One of the major holdings in Buffett’s Berkshire Hathaway (NYSE:BRK.A) (NYSE:BRK.B) portfolio is Moody’s (NYSE:MCO), which unsurprisingly possesses a wide moat. Let’s explore its advantages and why it is well-positioned to maintain them.
An unbreachable moat
Moody’s boasts an almost impenetrable moat, being one of just three major credit-rating agencies in the country. Alongside S&P Global (NYSE:SPGI), these two companies dominate the market with an 82% share, while Fitch Ratings holds a distant third with 13%. The stringent regulatory requirements and the need for a credible reputation result in high barriers to entry for potential competitors.
These factors cement Moody’s as a dominant force in the industry, making it challenging for any other company to challenge its position.
A long-term winner
Moody’s has delivered strong results over the years.

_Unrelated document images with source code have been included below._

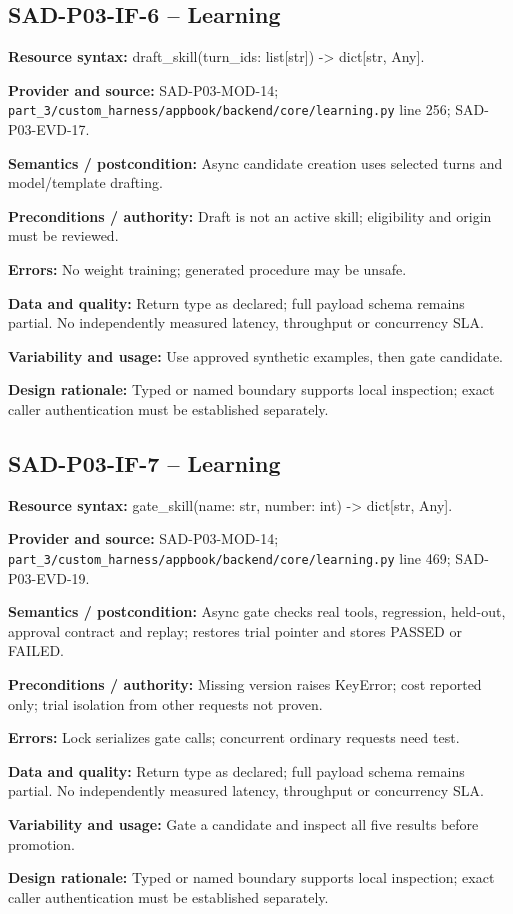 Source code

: \documentclass[10pt,letterpaper]{article}
\begin{document}
\subsection{SAD-P03-IF-6 -- Learning}
{\raggedright \textbf{Resource syntax:} draft\_\allowbreak{}skill(\allowbreak{}turn\_\allowbreak{}ids: list[str]) -> dict[str, Any].\par}
\textbf{Provider and source:} SAD-P03-MOD-14; \nolinkurl{part_3/custom_harness/appbook/backend/core/learning.py} line 256; SAD-P03-EVD-17.\par
\textbf{Semantics / postcondition:} Async candidate creation uses selected turns and model/template drafting.\par
\textbf{Preconditions / authority:} Draft is not an active skill; eligibility and origin must be reviewed.\par
\textbf{Errors:} No weight training; generated procedure may be unsafe.\par
\textbf{Data and quality:} Return type as declared; full payload schema remains partial. No independently measured latency, throughput or concurrency SLA.\par
\textbf{Variability and usage:} Use approved synthetic examples, then gate candidate.\par
\textbf{Design rationale:} Typed or named boundary supports local inspection; exact caller authentication must be established separately.\par

\subsection{SAD-P03-IF-7 -- Learning}
{\raggedright \textbf{Resource syntax:} gate\_\allowbreak{}skill(\allowbreak{}name: str, number: int) -> dict[str, Any].\par}
\textbf{Provider and source:} SAD-P03-MOD-14; \nolinkurl{part_3/custom_harness/appbook/backend/core/learning.py} line 469; SAD-P03-EVD-19.\par
\textbf{Semantics / postcondition:} Async gate checks real tools, regression, held-out, approval contract and replay; restores trial pointer and stores PASSED or FAILED.\par
\textbf{Preconditions / authority:} Missing version raises KeyError; cost reported only; trial isolation from other requests not proven.\par
\textbf{Errors:} Lock serializes gate calls; concurrent ordinary requests need test.\par
\textbf{Data and quality:} Return type as declared; full payload schema remains partial. No independently measured latency, throughput or concurrency SLA.\par
\textbf{Variability and usage:} Gate a candidate and inspect all five results before promotion.\par
\textbf{Design rationale:} Typed or named boundary supports local inspection; exact caller authentication must be established separately.\par
\end{document}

Over the last decade, its average annual return has been 16.6%, outpacing the S&P 500’s 9.5% return. Moreover, since its IPO in 2000, Moody’s has achieved an annualized return of 13.2%, surpassing the S&P 500’s 7.8% return over the same period.
Despite experiencing fluctuations in earnings and revenue due to changes in debt issuance, Moody’s Analytics, which provides data and analytics to corporations and institutional investors, continues to generate steady revenue. This division has actually outperformed the credit-ratings business in recent years.
Ultimately, Moody’s is well-positioned for long-term success, as evidenced by its performance over the years.